** Exercise inputs follows **

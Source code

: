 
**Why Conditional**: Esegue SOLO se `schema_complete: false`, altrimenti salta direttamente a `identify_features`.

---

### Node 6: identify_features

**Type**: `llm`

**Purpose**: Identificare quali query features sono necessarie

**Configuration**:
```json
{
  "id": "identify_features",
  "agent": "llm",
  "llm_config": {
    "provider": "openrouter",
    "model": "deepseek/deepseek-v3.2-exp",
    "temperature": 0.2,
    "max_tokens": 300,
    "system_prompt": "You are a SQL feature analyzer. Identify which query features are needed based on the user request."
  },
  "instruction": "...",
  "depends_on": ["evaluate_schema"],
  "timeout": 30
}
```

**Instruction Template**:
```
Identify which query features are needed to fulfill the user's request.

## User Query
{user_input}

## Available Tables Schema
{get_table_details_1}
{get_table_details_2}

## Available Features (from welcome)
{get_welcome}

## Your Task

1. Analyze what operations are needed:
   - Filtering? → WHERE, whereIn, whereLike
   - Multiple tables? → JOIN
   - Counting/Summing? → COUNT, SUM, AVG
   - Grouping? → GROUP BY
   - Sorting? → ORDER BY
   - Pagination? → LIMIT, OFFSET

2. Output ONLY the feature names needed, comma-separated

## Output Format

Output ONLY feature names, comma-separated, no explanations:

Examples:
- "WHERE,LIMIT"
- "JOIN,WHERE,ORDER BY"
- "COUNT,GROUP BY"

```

** End of Exercise inputs **

- **Task description**: The word is "needed". Copy every line above where it appears.

- **Output of the task**:
    "system_prompt": "You are a SQL feature analyzer. Identify which query features are needed based on the user request."
Identify which query features are needed to fulfill the user's request.
1. Analyze what operations are needed:
2. Output ONLY the feature names needed, comma-separated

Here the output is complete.